O futuro das cidades

Não existe cidade sem sociedade, regida por indivíduos com suas idiossincrasias e suas relações de produção e de poder, seus costumes, seus objetos, seus lugares e territórios. Só faz sentido a existência da cidade se essas materializações forem compartilhadas a favor do uso comum do espaço urbano, que é, na sua essência, público, e que cada vez menos é consumido como tal e cada vez mais ignorado a partir das segregações, nas suas mais variadas formas.

A cidade é antropofágica, marcada pela sua espontaneidade ou emergência da sobrevivência; a cidade acumula e manipula, pelos interesses que nada favorecem o sentido público e democrático que é a sua própria função.

Mas que cidade Curitiba é, de fato? Imagética e referencial, ou palpável, histórica e dinâmica como qualquer organismo vivo que busca seu equilíbrio, a favor do desenvolvimento? Como se revelam e se materializam estas relações? Nos shoppings? Nos clubes? Nos churrascos nos condomínios? Nos orgulhos? Nos venenos? Nos preconceitos? Ou no trânsito? Nas poluições? Nos (i)migrantes? Nos moradores de rua? Nas favelas (sim, em Curitiba também existem favelas, entre outras tantas “coisas” renegadas!)?

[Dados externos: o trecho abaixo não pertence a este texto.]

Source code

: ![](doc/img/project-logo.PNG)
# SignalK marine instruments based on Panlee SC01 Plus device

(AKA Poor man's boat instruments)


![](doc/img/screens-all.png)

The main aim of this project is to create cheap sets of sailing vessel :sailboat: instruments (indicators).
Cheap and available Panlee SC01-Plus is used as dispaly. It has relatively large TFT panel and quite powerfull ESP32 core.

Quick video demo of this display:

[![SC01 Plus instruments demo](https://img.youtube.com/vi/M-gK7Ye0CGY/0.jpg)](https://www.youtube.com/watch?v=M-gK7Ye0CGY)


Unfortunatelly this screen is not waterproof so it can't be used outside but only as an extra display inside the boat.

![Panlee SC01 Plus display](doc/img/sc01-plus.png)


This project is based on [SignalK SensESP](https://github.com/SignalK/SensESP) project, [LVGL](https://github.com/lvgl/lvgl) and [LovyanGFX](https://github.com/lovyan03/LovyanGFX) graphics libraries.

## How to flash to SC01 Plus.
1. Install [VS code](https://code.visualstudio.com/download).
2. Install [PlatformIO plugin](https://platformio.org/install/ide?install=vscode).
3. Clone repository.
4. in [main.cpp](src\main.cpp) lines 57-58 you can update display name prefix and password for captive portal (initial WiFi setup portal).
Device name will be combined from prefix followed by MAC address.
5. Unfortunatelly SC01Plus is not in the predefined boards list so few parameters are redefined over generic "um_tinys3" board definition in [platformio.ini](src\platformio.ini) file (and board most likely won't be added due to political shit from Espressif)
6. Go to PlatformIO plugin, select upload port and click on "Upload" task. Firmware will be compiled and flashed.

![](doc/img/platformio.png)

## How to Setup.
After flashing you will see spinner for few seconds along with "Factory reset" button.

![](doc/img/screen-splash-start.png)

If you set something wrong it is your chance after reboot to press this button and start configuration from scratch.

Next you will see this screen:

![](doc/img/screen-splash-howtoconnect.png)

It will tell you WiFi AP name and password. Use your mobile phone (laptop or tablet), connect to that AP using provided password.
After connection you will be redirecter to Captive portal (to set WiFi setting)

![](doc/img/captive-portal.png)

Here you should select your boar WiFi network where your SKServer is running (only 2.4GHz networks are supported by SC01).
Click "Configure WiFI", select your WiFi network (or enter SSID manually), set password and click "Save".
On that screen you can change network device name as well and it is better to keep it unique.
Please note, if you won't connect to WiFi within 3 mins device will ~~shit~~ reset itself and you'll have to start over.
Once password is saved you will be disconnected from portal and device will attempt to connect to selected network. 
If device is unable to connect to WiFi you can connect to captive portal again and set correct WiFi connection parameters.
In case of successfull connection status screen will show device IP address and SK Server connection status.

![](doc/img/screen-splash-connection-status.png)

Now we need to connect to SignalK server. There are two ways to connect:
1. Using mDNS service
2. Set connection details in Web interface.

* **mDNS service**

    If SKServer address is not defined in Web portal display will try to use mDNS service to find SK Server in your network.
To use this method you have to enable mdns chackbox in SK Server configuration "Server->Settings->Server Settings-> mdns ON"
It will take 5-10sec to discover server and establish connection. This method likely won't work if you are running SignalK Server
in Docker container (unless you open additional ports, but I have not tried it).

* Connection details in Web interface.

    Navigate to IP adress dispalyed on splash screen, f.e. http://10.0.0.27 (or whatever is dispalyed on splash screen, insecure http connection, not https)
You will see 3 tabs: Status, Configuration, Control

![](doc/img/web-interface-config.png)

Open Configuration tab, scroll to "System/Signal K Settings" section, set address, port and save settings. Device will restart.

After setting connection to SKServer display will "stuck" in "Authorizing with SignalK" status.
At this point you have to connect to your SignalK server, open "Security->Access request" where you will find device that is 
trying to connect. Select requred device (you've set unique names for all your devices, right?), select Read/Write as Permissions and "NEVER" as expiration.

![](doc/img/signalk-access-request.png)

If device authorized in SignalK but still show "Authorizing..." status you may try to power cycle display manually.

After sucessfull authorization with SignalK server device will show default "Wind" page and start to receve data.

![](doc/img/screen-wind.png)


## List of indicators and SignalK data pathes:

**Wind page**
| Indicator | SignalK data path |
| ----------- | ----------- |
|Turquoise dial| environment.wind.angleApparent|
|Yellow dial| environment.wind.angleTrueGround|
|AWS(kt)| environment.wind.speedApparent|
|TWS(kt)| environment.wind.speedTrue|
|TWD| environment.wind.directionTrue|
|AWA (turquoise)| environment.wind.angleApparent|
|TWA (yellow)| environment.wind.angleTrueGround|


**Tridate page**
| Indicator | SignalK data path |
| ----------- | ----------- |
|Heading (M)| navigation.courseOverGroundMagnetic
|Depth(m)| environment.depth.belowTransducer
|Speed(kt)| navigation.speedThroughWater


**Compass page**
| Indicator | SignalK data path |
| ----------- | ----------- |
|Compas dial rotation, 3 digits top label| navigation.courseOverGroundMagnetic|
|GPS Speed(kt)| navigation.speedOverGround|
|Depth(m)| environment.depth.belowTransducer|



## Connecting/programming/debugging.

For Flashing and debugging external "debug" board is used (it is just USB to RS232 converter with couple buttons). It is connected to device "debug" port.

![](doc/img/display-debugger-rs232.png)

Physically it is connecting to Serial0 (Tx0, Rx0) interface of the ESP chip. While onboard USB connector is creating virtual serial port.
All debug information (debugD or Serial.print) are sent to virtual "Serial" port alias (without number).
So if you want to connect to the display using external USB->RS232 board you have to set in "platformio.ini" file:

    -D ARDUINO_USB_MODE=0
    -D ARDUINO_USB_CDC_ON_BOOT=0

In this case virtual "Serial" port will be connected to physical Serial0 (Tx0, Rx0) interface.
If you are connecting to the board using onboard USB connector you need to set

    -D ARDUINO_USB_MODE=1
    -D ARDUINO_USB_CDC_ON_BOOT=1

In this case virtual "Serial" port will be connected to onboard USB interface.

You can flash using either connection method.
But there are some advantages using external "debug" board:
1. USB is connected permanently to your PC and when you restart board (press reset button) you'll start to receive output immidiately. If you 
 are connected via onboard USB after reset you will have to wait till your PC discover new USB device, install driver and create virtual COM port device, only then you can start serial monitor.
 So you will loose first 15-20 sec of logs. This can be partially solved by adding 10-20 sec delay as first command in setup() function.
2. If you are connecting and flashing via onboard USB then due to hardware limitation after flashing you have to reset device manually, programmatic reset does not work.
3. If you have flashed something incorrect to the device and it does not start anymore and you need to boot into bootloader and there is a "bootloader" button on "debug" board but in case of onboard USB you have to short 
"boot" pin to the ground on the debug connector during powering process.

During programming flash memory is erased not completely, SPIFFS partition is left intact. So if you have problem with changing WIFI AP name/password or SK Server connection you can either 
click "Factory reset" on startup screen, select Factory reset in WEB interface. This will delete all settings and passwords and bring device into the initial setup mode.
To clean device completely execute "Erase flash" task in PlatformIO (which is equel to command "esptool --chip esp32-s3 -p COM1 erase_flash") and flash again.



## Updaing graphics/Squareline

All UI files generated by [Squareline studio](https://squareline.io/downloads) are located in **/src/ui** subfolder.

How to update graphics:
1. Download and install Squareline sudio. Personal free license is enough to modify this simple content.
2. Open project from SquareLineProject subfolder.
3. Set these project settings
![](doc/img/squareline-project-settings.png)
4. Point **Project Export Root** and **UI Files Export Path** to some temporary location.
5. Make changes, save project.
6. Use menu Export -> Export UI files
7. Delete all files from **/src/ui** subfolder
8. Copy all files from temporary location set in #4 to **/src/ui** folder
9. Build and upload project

A cidade que luta pela sobrevivência é a cidade real, da sociedade real. É eminentemente a cidade da rua: palco de todas as manifestações da verdade. A rua da circulação, do movimento, do sujeito e do objeto. A rua do pertencimento e do imprevisto. A rua do que está por vir... A rua que funciona a pé, que é usada, que vive e cria vida, que marca os bairros, que transforma, que se destaca pela sua natureza estética, ou a rua que padroniza a paisagem, que se desliga, que não cumpre a sua função, que não instiga, que tem prazos e só é percebida pelo distanciamento, a partir dos vidros das janelas dos carros e das casas.

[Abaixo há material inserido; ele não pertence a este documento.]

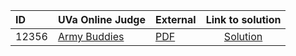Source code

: | ID | UVa Online Judge | External | Link to solution |
|:---|:---|:---|:---:|
| 12356 | [Army Buddies](https://onlinejudge.org/index.php?option=com_onlinejudge&Itemid=8&category=623&page=show_problem&problem=3778) | [PDF](https://onlinejudge.org/external/123/12356.pdf) | [Solution](https%3A//github.com/versenyi98/programming-contests/tree/master/UVa%20Online%20Judge/12356%2520-%2520Army%2520Buddies)|
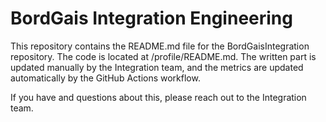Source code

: # BordGais Integration Engineering

This repository contains the README.md file for the BordGaisIntegration repository.
The code is located at /profile/README.md. The written part is updated manually
by the Integration team, and the metrics are updated automatically by the
GitHub Actions workflow.

If you have and questions about this, please reach out to the Integration
team.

O que está no verso do plano da representação? A verdade social, a verdade cultural e a verdade econômica, ou o orgulho de se fazer presente, de ser aceito e lembrado pela ânsia de se autoaclamar por símbolos, clichês, jargões, marcas, síndromes ou complexos, ainda provincianos?

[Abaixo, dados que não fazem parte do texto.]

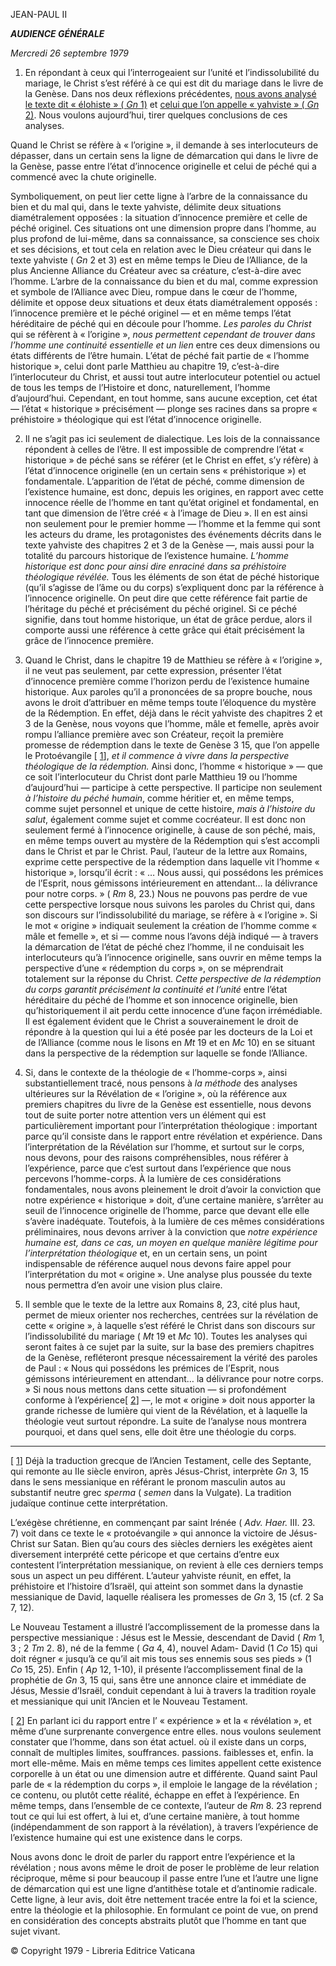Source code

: JEAN-PAUL II

***AUDIENCE GÉNÉRALE***

*Mercredi 26 septembre 1979*

1. En répondant à ceux qui l’interrogeaient sur l’unité et l’indissolubilité du mariage, le Christ s’est référé à ce qui est dit du mariage dans le livre de la Genèse. Dans nos deux réflexions précédentes, [nous avons analysé le texte dit « élohiste » ( *Gn* 1)](/content/john-paul-ii/fr/audiences/1979/documents/hf_jp-ii_aud_19790912.html) et [celui que l’on appelle « yahviste » ( *Gn* 2)](/content/john-paul-ii/fr/audiences/1979/documents/hf_jp-ii_aud_19790919.html). Nous voulons aujourd’hui, tirer quelques conclusions de ces analyses.

Quand le Christ se réfère à « l’origine », il demande à ses interlocuteurs de dépasser, dans un certain sens la ligne de démarcation qui dans le livre de la Genèse, passe entre l’état d’innocence originelle et celui de péché qui a commencé avec la chute originelle.

Symboliquement, on peut lier cette ligne à l’arbre de la connaissance du bien et du mal qui, dans le texte yahviste, délimite deux situations diamétralement opposées : la situation d’innocence première et celle de péché originel. Ces situations ont une dimension propre dans l’homme, au plus profond de lui-même, dans sa connaissance, sa conscience ses choix et ses décisions, et tout cela en relation avec le Dieu créateur qui dans le texte yahviste ( *Gn* 2 et 3) est en même temps le Dieu de l’Alliance, de la plus Ancienne Alliance du Créateur avec sa créature, c’est-à-dire avec l’homme. L’arbre de la connaissance du bien et du mal, comme expression et symbole de l’Alliance avec Dieu, rompue dans le cœur de l’homme, délimite et oppose deux situations et deux états diamétralement opposés : l’innocence première et le péché originel — et en même temps l’état héréditaire de péché qui en découle pour l’homme. *Les paroles du Christ* qui se réfèrent à « l’origine », *nous permettent cependant de trouver dans l’homme une continuité essentielle et un lien* entre ces deux dimensions ou états différents de l’être humain. L’état de péché fait partie de « l’homme historique », celui dont parle Matthieu au chapitre 19, c’est-à-dire l’interlocuteur du Christ, et aussi tout autre interlocuteur potentiel ou actuel de tous les temps de l’Histoire et donc, naturellement, l’homme d’aujourd’hui. Cependant, en tout homme, sans aucune exception, cet état — l’état « historique » précisément — plonge ses racines dans sa propre « préhistoire » théologique qui est l’état d’innocence originelle.

2. Il ne s’agit pas ici seulement de dialectique. Les lois de la connaissance répondent à celles de l’être. Il est impossible de comprendre l’état « historique » de péché sans se référer (et le Christ en effet, s’y réfère) à l’état d’innocence originelle (en un certain sens « préhistorique ») et fondamentale. L’apparition de l’état de péché, comme dimension de l’existence humaine, est donc, depuis les origines, en rapport avec cette innocence réelle de l’homme en tant qu’état originel et fondamental, en tant que dimension de l’être créé « à l’image de Dieu ». Il en est ainsi non seulement pour le premier homme — l’homme et la femme qui sont les acteurs du drame, les protagonistes des événements décrits dans le texte yahviste des chapitres 2 et 3 de la Genèse —, mais aussi pour la totalité du parcours historique de l’existence humaine. *L’homme historique est donc pour ainsi dire enraciné dans sa préhistoire théologique révélée.* Tous les éléments de son état de péché historique (qu’il s’agisse de l’âme ou du corps) s’expliquent donc par la référence à l’innocence originelle. On peut dire que cette référence fait partie de l’héritage du péché et précisément du péché originel. Si ce péché signifie, dans tout homme historique, un état de grâce perdue, alors il comporte aussi une référence à cette grâce qui était précisément la grâce de l’innocence première.

3. Quand le Christ, dans le chapitre 19 de Matthieu se réfère à « l’origine », il ne veut pas seulement, par cette expression, présenter l’état d’innocence première comme l’horizon perdu de l’existence humaine historique. Aux paroles qu’il a prononcées de sa propre bouche, nous avons le droit d’attribuer en même temps toute l’éloquence du mystère de la Rédemption. En effet, déjà dans le récit yahviste des chapitres 2 et 3 de la Genèse, nous voyons que l’homme, mâle et femelle, après avoir rompu l’alliance première avec son Créateur, reçoit la première promesse de rédemption dans le texte de Genèse 3 15, que l’on appelle le Protoévangile [ [1](#_ftn1 "")], *et il commence à vivre dans la perspective théologique de la rédemption.* Ainsi donc, l’homme « historique » — que ce soit l’interlocuteur du Christ dont parle Matthieu 19 ou l’homme d’aujourd’hui — participe à cette perspective. Il participe non seulement *à l’histoire du péché humain*, comme héritier et, en même temps, comme sujet personnel et unique de cette histoire, *mais à l’histoire du salut*, également comme sujet et comme cocréateur. Il est donc non seulement fermé à l’innocence originelle, à cause de son péché, mais, en même temps ouvert au mystère de la Rédemption qui s’est accompli dans le Christ et par le Christ. Paul, l’auteur de la lettre aux Romains, exprime cette perspective de la rédemption dans laquelle vit l’homme « historique », lorsqu’il écrit : « … Nous aussi, qui possédons les prémices de l’Esprit, nous gémissons intérieurement en attendant… la délivrance pour notre corps. » ( *Rm* 8, 23.) Nous ne pouvons pas perdre de vue cette perspective lorsque nous suivons les paroles du Christ qui, dans son discours sur l’indissolubilité du mariage, se réfère à « l’origine ». Si le mot « origine » indiquait seulement la création de l’homme comme « mâle et femelle », et si — comme nous l’avons déjà indiqué — à travers la démarcation de l’état de péché chez l’homme, il ne conduisait les interlocuteurs qu’à l’innocence originelle, sans ouvrir en même temps la perspective d’une « rédemption du corps », on se méprendrait totalement sur la réponse du Christ. *Cette perspective de la rédemption du corps garantit précisément la continuité et l’unité* entre l’état héréditaire du péché de l’homme et son innocence originelle, bien qu’historiquement il ait perdu cette innocence d’une façon irrémédiable. Il est également évident que le Christ a souverainement le droit de répondre à la question qui lui a été posée par les docteurs de la Loi et de l’Alliance (comme nous le lisons en *Mt* 19 et en *Mc* 10) en se situant dans la perspective de la rédemption sur laquelle se fonde l’Alliance.

4. Si, dans le contexte de la théologie de « l’homme-corps », ainsi substantiellement tracé, nous pensons à *la méthode* des analyses ultérieures sur la Révélation de « l’origine », où la référence aux premiers chapitres du livre de la Genèse est essentielle, nous devons tout de suite porter notre attention vers un élément qui est particulièrement important pour l’interprétation théologique : important parce qu’il consiste dans le rapport entre révélation et expérience. Dans l’interprétation de la Révélation sur l’homme, et surtout sur le corps, nous devons, pour des raisons compréhensibles, nous référer à l’expérience, parce que c’est surtout dans l’expérience que nous percevons l’homme-corps. À la lumière de ces considérations fondamentales, nous avons pleinement le droit d’avoir la conviction que notre expérience « historique » doit, d’une certaine manière, s’arrêter au seuil de l’innocence originelle de l’homme, parce que devant elle elle s’avère inadéquate. Toutefois, à la lumière de ces mêmes considérations préliminaires, nous devons arriver à la conviction que *notre expérience humaine est, dans ce cas, un moyen en quelque manière légitime pour l’interprétation théologique* et, en un certain sens, un point indispensable de référence auquel nous devons faire appel pour l’interprétation du mot « origine ». Une analyse plus poussée du texte nous permettra d’en avoir une vision plus claire.

5. Il semble que le texte de la lettre aux Romains 8, 23, cité plus haut, permet de mieux orienter nos recherches, centrées sur la révélation de cette « origine », à laquelle s’est référé le Christ dans son discours sur l’indissolubilité du mariage ( *Mt* 19 et *Mc* 10). Toutes les analyses qui seront faites à ce sujet par la suite, sur la base des premiers chapitres de la Genèse, refléteront presque nécessairement la vérité des paroles de Paul : « Nous qui possédons les prémices de l’Esprit, nous gémissons intérieurement en attendant… la délivrance pour notre corps. » Si nous nous mettons dans cette situation — si profondément conforme à l’expérience[ [2](#_ftn2 "")] —, le mot « origine » doit nous apporter la grande richesse de lumière qui vient de la Révélation, et à laquelle la théologie veut surtout répondre. La suite de l’analyse nous montrera pourquoi, et dans quel sens, elle doit être une théologie du corps.

* * *

[ [1](#_ftnref1 "")] Déjà la traduction grecque de l’Ancien Testament, celle des Septante, qui remonte au IIe siècle environ, après Jésus-Christ, interprète *Gn* 3, 15 dans le sens messianique en référant le pronom masculin autos au substantif neutre grec *sperma* ( *semen* dans la Vulgate). La tradition judaïque continue cette interprétation.

L’exégèse chrétienne, en commençant par saint Irénée ( *Adv. Haer.* III. 23. 7) voit dans ce texte le « protoévangile » qui annonce la victoire de Jésus-Christ sur Satan. Bien qu’au cours des siècles derniers les exégètes aient diversement interprété cette péricope et que certains d’entre eux contestent l’interprétation messianique, on revient à elle ces derniers temps sous un aspect un peu différent. L’auteur yahviste réunit, en effet, la préhistoire et l’histoire d’Israël, qui atteint son sommet dans la dynastie messianique de David, laquelle réalisera les promesses de *Gn* 3, 15 (cf. 2 Sa 7, 12).

Le Nouveau Testament a illustré l’accomplissement de la promesse dans la perspective messianique : Jésus est le Messie, descendant de David ( *Rm* 1, 3 ; 2 *Tm* 2. 8), né de la femme ( *Ga* 4, 4), nouvel Adam- David (1 *Co* 15) qui doit régner « jusqu’à ce qu’il ait mis tous ses ennemis sous ses pieds » (1 *Co* 15, 25). Enfin ( *Ap* 12, 1-10), il présente l’accomplissement final de la prophétie de *Gn* 3, 15 qui, sans être une annonce claire et immédiate de Jésus, Messie d’Israël, conduit cependant à lui à travers la tradition royale et messianique qui unit l’Ancien et le Nouveau Testament.

[ [2](#_ftnref2 "")] En parlant ici du rapport entre l’ « expérience » et la « révélation », et même d’une surprenante convergence entre elles. nous voulons seulement constater que l’homme, dans son état actuel. où il existe dans un corps, connaît de multiples limites, souffrances. passions. faiblesses et, enfin. la mort elle-même. Mais en même temps ces limites appellent cette existence corporelle à un état ou une dimension autre et différente. Quand saint Paul parle de « la rédemption du corps », il emploie le langage de la révélation ; ce contenu, ou plutôt cette réalité, échappe en effet à l’expérience. En même temps, dans l’ensemble de ce contexte, l’auteur de *Rm* 8. 23 reprend tout ce qui lui est offert, à lui et, d’une certaine manière, à tout homme (indépendamment de son rapport à la révélation), à travers l’expérience de l’existence humaine qui est une existence dans le corps.

Nous avons donc le droit de parler du rapport entre l’expérience et la révélation ; nous avons même le droit de poser le problème de leur relation réciproque, même si pour beaucoup il passe entre l’une et l’autre une ligne de démarcation qui est une ligne d’antithèse totale et d’antinomie radicale. Cette ligne, à leur avis, doit être nettement tracée entre la foi et la science, entre la théologie et la philosophie. En formulant ce point de vue, on prend en considération des concepts abstraits plutôt que l’homme en tant que sujet vivant.

© Copyright 1979 - Libreria Editrice Vaticana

A cidade é espírito e energia.

O momento é oportuno para este enfrentamento, mas não depende só de uma prefeitura ou de uma Câmara de Vereadores. Depende do desnudamento, do desmascaramento, do sentido humanista e existencialista, da doação (que não é a de dinheiro). Depende da coragem, do acolhimento, do trabalho, da competência e do profissionalismo (e não da troca de favores). Depende do aceite dos contrastes, dos “de fora” que não se fecham ou não se escondem, do multiculturalismo e das multiclasses sociais, na sua fusão, na sua produção e na sua diversão.

A cidade é a cidade a serviço.

Somos todos nós um conjunto articulado de pontos que tecem um conjunto a ser gestionado. Existe uma bela história e raízes que merecem respeito. Mas que têm sua própria escala e seus limites. O momento é gestão; já o futuro, planejamento... Mas que caminho seguiremos, diante desta complexa e enigmática realidade?

 

Carlos Nigro

Carlos Nigro, arquiteto e urbanista, é especialista em Dinâmica de Sistemas pela Cátedra Unesco en Sostenibilitat da Universitat Politèctina de Catalunya, mestre em Gestão Urbana pela PUCPR, decano da Escola de Arquitetura e Design da PUCPR e autor do livro (In)Sustentabilidade Urbana.